Monday, June 23, 2008

 

Page 3

 

Ninth Circuit Upholds Rejection of Suit Over ‘Operation Tailwind’ Story

 

By KENNETH OFGANG, Staff Writer

 

The Ninth U.S. Circuit Court of Appeals Friday affirmed a U.S. district judge’s rejection of a suit against Cable News Network and Time Warner, Inc. over a story accusing the U.S. military of using nerve gas on Vietnam War-era defectors.

The panel, comprised of Judges M. Margaret McKeown and Ronald Gould and U.S. District Judge George Schiavelli of the Central District of California, sitting by designation, said Michael Hagen’s appeal was untimely.
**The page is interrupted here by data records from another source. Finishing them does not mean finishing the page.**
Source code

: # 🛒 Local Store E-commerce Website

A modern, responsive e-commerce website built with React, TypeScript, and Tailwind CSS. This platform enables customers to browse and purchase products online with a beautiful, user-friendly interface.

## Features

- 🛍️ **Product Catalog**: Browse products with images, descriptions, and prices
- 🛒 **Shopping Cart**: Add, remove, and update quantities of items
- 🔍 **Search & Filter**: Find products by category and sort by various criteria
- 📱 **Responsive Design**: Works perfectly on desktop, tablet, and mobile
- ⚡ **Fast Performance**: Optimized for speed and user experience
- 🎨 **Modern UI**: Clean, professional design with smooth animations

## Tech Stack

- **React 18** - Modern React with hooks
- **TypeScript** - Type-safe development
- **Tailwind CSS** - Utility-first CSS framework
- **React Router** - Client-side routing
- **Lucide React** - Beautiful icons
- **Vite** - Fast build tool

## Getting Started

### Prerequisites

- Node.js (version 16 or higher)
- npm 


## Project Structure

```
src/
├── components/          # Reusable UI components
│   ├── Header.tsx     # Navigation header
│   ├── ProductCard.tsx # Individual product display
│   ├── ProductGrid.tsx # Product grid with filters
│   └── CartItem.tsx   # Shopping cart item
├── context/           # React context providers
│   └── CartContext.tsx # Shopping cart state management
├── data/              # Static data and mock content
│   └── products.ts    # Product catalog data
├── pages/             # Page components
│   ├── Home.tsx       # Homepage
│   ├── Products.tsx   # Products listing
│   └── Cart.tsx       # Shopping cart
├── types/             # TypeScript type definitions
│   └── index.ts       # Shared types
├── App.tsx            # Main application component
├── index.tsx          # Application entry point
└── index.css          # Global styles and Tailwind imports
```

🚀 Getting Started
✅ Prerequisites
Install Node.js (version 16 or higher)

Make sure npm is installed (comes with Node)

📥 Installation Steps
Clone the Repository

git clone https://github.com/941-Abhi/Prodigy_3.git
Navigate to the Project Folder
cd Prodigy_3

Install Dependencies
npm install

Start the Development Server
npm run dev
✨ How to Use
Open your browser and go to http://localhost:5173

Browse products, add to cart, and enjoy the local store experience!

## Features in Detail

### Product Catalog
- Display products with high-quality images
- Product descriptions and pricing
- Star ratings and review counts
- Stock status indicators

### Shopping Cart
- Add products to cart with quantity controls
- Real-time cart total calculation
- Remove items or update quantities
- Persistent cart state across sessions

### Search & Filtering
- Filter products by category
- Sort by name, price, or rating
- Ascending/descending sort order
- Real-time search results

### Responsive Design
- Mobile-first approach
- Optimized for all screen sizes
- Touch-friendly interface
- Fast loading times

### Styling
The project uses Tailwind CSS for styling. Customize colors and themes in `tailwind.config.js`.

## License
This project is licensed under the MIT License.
Hagen, an Army sergeant at the time of “Operation Tailwind” in 1970, sought damages for the mental distress he allegedly suffered after CNN and Time magazine reported in 1998 that the U.S. military used the deadly nerve gas sarin on a Laotian village in 1970 as part of a secret mission to kill American defectors.

The Pentagon blasted the report, concluding that non-lethal CS gas, not sarin, was used during the operation, which it said was designed to create a diversion for a Royal Lao Army offense and to exert pressure on North Vietnamese forces.
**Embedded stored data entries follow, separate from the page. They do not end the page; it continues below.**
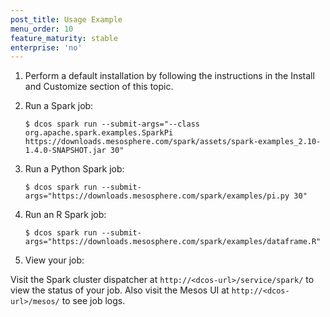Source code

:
```yaml
---
post_title: Usage Example 
menu_order: 10
feature_maturity: stable
enterprise: 'no'
---
```


1.  Perform a default installation by following the instructions in the Install and Customize section of this topic.

1.  Run a Spark job:

        $ dcos spark run --submit-args="--class org.apache.spark.examples.SparkPi https://downloads.mesosphere.com/spark/assets/spark-examples_2.10-1.4.0-SNAPSHOT.jar 30"

1.  Run a Python Spark job:

        $ dcos spark run --submit-args="https://downloads.mesosphere.com/spark/examples/pi.py 30"

1.  Run an R Spark job:

        $ dcos spark run --submit-args="https://downloads.mesosphere.com/spark/examples/dataframe.R"

1.  View your job:

Visit the Spark cluster dispatcher at `http://<dcos-url>/service/spark/` to view the status of your job. Also visit the Mesos UI at `http://<dcos-url>/mesos/` to see job logs.
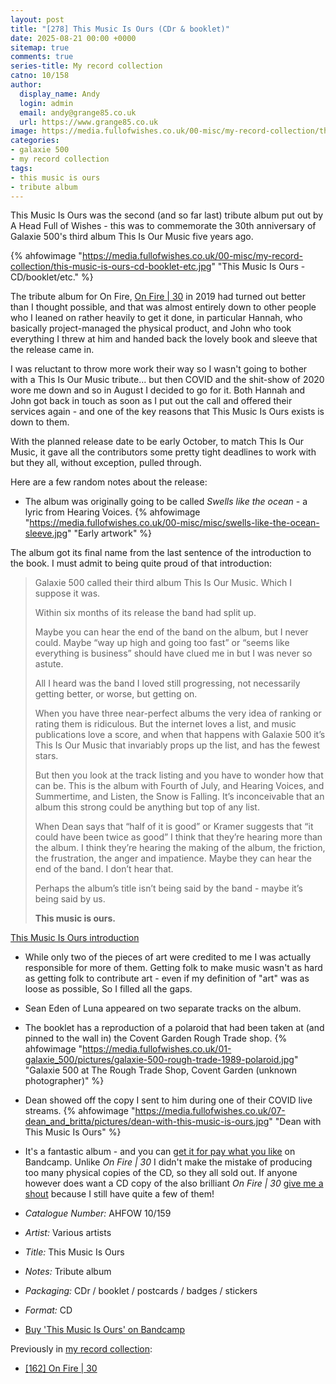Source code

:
 ```yaml
---
layout: post
title: "[278] This Music Is Ours (CDr & booklet)"
date: 2025-08-21 00:00 +0000
sitemap: true
comments: true
series-title: My record collection
catno: 10/158
author:
  display_name: Andy
  login: admin
  email: andy@grange85.co.uk
  url: https://www.grange85.co.uk
image: https://media.fullofwishes.co.uk/00-misc/my-record-collection/this-music-is-ours-cd-booklet-etc.jpg
categories:
- galaxie 500
- my record collection
tags:
- this music is ours
- tribute album
---
```

This Music Is Ours was the second (and so far last) tribute album put out by A Head Full of Wishes - this was to commemorate the 30th anniversary of Galaxie 500's third album This Is Our Music five years ago.

{% ahfowimage "https://media.fullofwishes.co.uk/00-misc/my-record-collection/this-music-is-ours-cd-booklet-etc.jpg" "This Music Is Ours - CD/booklet/etc." %}

The tribute album for On Fire, [On Fire \| 30](/2024/07/22/my-record-collection-155-on-fire-30/) in 2019 had turned out better than I thought possible, and that was almost entirely down to other people who I leaned on rather heavily to get it done, in particular Hannah, who basically project-managed the physical product, and John who took everything I threw at him and handed back the lovely book and sleeve that the release came in.

I was reluctant to throw more work their way so I wasn't going to bother with a This Is Our Music tribute... but then COVID and the shit-show of 2020 wore me down and so in August I decided to go for it. Both Hannah and John got back in touch as soon as I put out the call and offered their services again - and one of the key reasons that This Music Is Ours exists is down to them.

With the planned release date to be early October, to match This Is Our Music, it gave all the contributors some pretty tight deadlines to work with but they all, without exception, pulled through.

Here are a few random notes about the release:

 - The album was originally going to be called _Swells like the ocean_ - a lyric from Hearing Voices.
{% ahfowimage "https://media.fullofwishes.co.uk/00-misc/misc/swells-like-the-ocean-sleeve.jpg" "Early artwork" %}

The album got its final name from the last sentence of the introduction to the book. I must admit to being quite proud of that introduction:

<blockquote>
<p>Galaxie 500 called their third album This Is Our Music. Which I suppose it was.</p>

<p>Within six months of its release the band had split up.</p>

<p>Maybe you can hear the end of the band on the album, but I never could. Maybe “way up high and going too fast” or “seems like everything is business” should have clued me in but I was never so astute.</p>

<p>All I heard was the band I loved still progressing, not necessarily getting better, or worse, but getting on.</p>

<p>When you have three near-perfect albums the very idea of ranking or rating them is ridiculous. But the internet loves a list, and music publications love a score, and when that happens with Galaxie 500 it’s This Is Our Music that invariably props up the list, and has the fewest stars.</p>

<p>But then you look at the track listing and you have to wonder how that can be. This is the album with Fourth of July, and Hearing Voices, and Summertime, and Listen, the Snow is Falling. It’s inconceivable that an album this strong could be anything but top of any list.</p>

<p>When Dean says that “half of it is good” or Kramer suggests that “it could have been twice as good” I think that they’re hearing more than the album. I think they’re hearing the making of the album, the friction, the frustration, the anger and impatience. Maybe they can hear the end of the band. I don’t hear that.</p>

<p>Perhaps the album’s title isn’t being said by the band - maybe it’s being said by us.</p>

<p><strong>This music is ours.</strong>  </p>
</blockquote>
<p class="caption"><a href="https://aheadfullofwishes.bandcamp.com/album/this-music-is-ours">This Music Is Ours introduction</a></p>

 - While only two of the pieces of art were credited to me I was actually responsible for more of them. Getting folk to make music wasn't as hard as getting folk to contribute art - even if my definition of "art" was as loose as possible, So I filled all the gaps.

 - Sean Eden of Luna appeared on two separate tracks on the album.

 - The booklet has a reproduction of a polaroid that had been taken at (and pinned to the wall in) the Covent Garden Rough Trade shop.
 {% ahfowimage "https://media.fullofwishes.co.uk/01-galaxie_500/pictures/galaxie-500-rough-trade-1989-polaroid.jpg" "Galaxie 500 at The Rough Trade Shop, Covent Garden (unknown photographer)" %}

 - Dean showed off the copy I sent to him during one of their COVID live streams.
 {% ahfowimage "https://media.fullofwishes.co.uk/07-dean_and_britta/pictures/dean-with-this-music-is-ours.jpg" "Dean with This Music Is Ours" %}

 - It's a fantastic album - and you can [get it for pay what you like](https://aheadfullofwishes.bandcamp.com/album/this-music-is-ours) on Bandcamp. Unlike _On Fire \| 30_ I didn't make the mistake of producing too many physical copies of the CD, so they all sold out. If anyone however does want a CD copy of the also brilliant _On Fire \| 30_ [give me a shout](/contact/) because I still have quite a few of them!

 - *Catalogue Number:* AHFOW 10/159
 - *Artist:* Various artists
 - *Title:* This Music Is Ours
 - *Notes:* Tribute album
 - *Packaging:* CDr / booklet / postcards / badges / stickers
 - *Format:* CD
 - [Buy 'This Music Is Ours' on Bandcamp](https://aheadfullofwishes.bandcamp.com/album/this-music-is-ours)

Previously in [my record collection](/category/my-record-collection):
 - [[162] On Fire \| 30](/2024/07/22/my-record-collection-155-on-fire-30/)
CNN and Time undertook an internal investigation and determined that the reporting was flawed, that there was insufficient evidence that any deadly gas was used or that American deserters were present, let alone targeted, in the village.

Two CNN producers were fired—although they later received monetary settlements—a senior producer resigned, and reporter Peter Arnett was reprimanded and soon left the network.

The report quoted Hagen as saying that “nerve gas” was used. In his complaint, he alleged that he was stigmatized as a murderer as a result of how his quotes were used in the report.

But Fogel, in granting summary judgment, said there was no showing that he had suffered “severe and extreme emotional distress” as a matter of law. Fogel subsequently moved for relief from the judgment under Rule 60 of the Federal Rules of Civil Procedure, but Fogel denied the motion.

The appellate panel, in its unpublished memorandum affirming that ruling, said that Hagen could not obtain review of the underlying judgment, because he did not appeal within 30 days and no exception to the time limit applied.

The appeal was timely as to the denial of the Rule 60 motion, but Hagen’s brief only argued the merits of the grant of summary judgment, not the denial of his motion, the panel explained.

The case is Hagen v. Cable News Network, Inc., 06-17034.